• **DATA LISTING**
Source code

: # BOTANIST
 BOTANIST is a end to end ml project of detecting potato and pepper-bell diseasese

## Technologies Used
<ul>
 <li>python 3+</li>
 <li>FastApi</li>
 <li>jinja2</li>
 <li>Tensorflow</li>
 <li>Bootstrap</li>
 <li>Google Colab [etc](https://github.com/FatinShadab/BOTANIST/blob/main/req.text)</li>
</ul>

• **WORK TO COMPLETE**
What is needed is each line from the records with the word "BOTANIST" in it.

• **REPLY TO THE TASK**
: # BOTANIST
 BOTANIST is a end to end ml project of detecting potato and pepper-bell diseasese
 <li>Google Colab [etc](https://github.com/FatinShadab/BOTANIST/blob/main/req.text)</li>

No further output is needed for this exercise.